Extreme drought in the mountains of Virginia has the state forester's office, the government's office and the heads of the state's two big national forest dusting off old rules on closure of woodlands to hunters.

The agencies insist they do not intend to close the forests to hunting if conditions stay as they are. State Forester Wallace Custard did say he had been in contact with the governor Friday to advise him about the state of the woods.
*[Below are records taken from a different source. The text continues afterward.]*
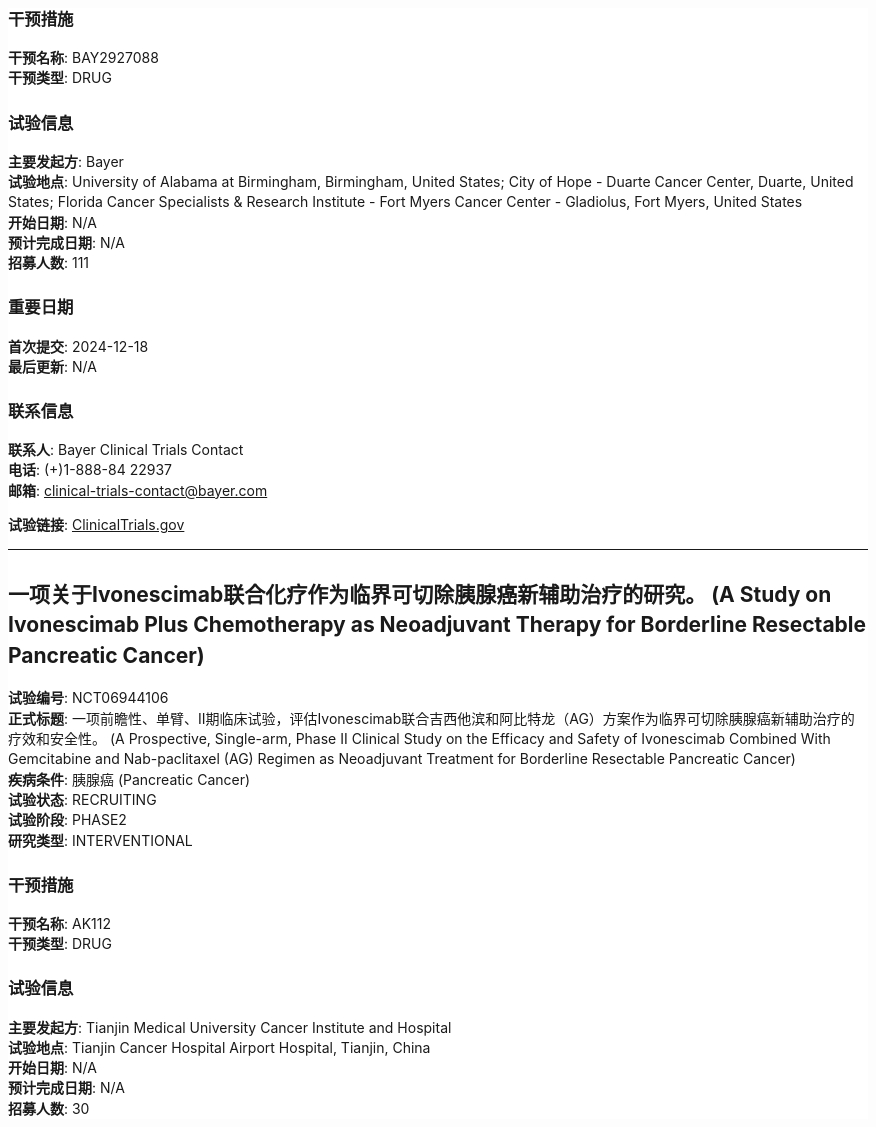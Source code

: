 ### 干预措施
**干预名称**: BAY2927088  
**干预类型**: DRUG  

### 试验信息
**主要发起方**: Bayer  
**试验地点**: University of Alabama at Birmingham, Birmingham, United States; City of Hope - Duarte Cancer Center, Duarte, United States; Florida Cancer Specialists & Research Institute - Fort Myers Cancer Center - Gladiolus, Fort Myers, United States  
**开始日期**: N/A  
**预计完成日期**: N/A  
**招募人数**: 111  

### 重要日期
**首次提交**: 2024-12-18  
**最后更新**: N/A  

### 联系信息
**联系人**: Bayer Clinical Trials Contact  
**电话**: (+)1-888-84 22937  
**邮箱**: clinical-trials-contact@bayer.com  

**试验链接**: [ClinicalTrials.gov](https://clinicaltrials.gov/study/NCT06760819)

---

## 一项关于Ivonescimab联合化疗作为临界可切除胰腺癌新辅助治疗的研究。 (A Study on Ivonescimab Plus Chemotherapy as Neoadjuvant Therapy for Borderline Resectable Pancreatic Cancer)

**试验编号**: NCT06944106  
**正式标题**: 一项前瞻性、单臂、II期临床试验，评估Ivonescimab联合吉西他滨和阿比特龙（AG）方案作为临界可切除胰腺癌新辅助治疗的疗效和安全性。 (A Prospective, Single-arm, Phase II Clinical Study on the Efficacy and Safety of Ivonescimab Combined With Gemcitabine and Nab-paclitaxel (AG) Regimen as Neoadjuvant Treatment for Borderline Resectable Pancreatic Cancer)  
**疾病条件**: 胰腺癌 (Pancreatic Cancer)  
**试验状态**: RECRUITING  
**试验阶段**: PHASE2  
**研究类型**: INTERVENTIONAL  

### 干预措施
**干预名称**: AK112  
**干预类型**: DRUG  

### 试验信息
**主要发起方**: Tianjin Medical University Cancer Institute and Hospital  
**试验地点**: Tianjin Cancer Hospital Airport Hospital, Tianjin, China  
**开始日期**: N/A  
**预计完成日期**: N/A  
**招募人数**: 30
If closure come, it would be by the governor's proclamation.

Custard said his agency is monitoring conditions on a day-to-day basis, and if major forest fires should break out and weather factors deteriorate, a recommendation for closure is a possibility.

That could come at the worse possible time for Old Dominion hunters.Small-game season opened yesterday and deer season, which draws the big numbers to the woods and fields, open Monday.

George Smith, supervisor of the hugh George Washington National Forest said, "If we don't get any rain and we see the number of forest fires increasing. I'd think there would be serious consideration given to closing the forests."

However, Smith said there was fog and drizzle in the woods yesterday and more fronts were due during the week. That should ease the danger of fires considerably.

According to Smith, less than three-fourths of an inch of rain has fallen over most of the GW Forest in the last 60 days.

Three weeks ago officials at Shenandpah National Park stopped issuing back-country camping permits to hikers closing the woods to overnight stays because of fire danger. Supt. Robert Jacobsen said the action was taken after fires erupted at Old Rag Mountain and White Oak Canyon. Old Rag, where 400 acres burned, is still smoldering in spots.

Jacobsen felt the back-country closure was advisable even though open fires are banned to backpackers in the park all year around.

In GW and Jefferson forests, as well as private woodlands around the state, there is no ban on open fires. Neither national forest has instituted a ban and none is expected.

Asked about the discrepancy between national forest and national park responses to the same weather conditions, Jefferson Forest Supt. Robert Spivey said, "Our analysis came out differently."

"Our fire experts tell me, and I've seen by my own observation, that it's very dry. But we're not in a critical fire danger situation yet. There's practically no wind up here, and the humidity is high.

"We've had a number of fires set in recent weeks, but nothing has given us any real problem so far. It would have to be a very, very serious situation before we'd ask the governor for closure. Hunting is one of the principal recreations we offer."

"Hunters," Spivey added, "are among our most careful users. Our problem is with people setting fires."

The authority under which the governor could shut the woods to hunters is the forest closure act, Custard said.It does not end with public lands. A closure would be likely to cover a major section or even all of the state and would apply to private forest land as well as state and national forests.

Maryland Wildlife Administrator B. F. Halla said, no similar contingencies are being studies in his state, where "we have no real emergency at the present time."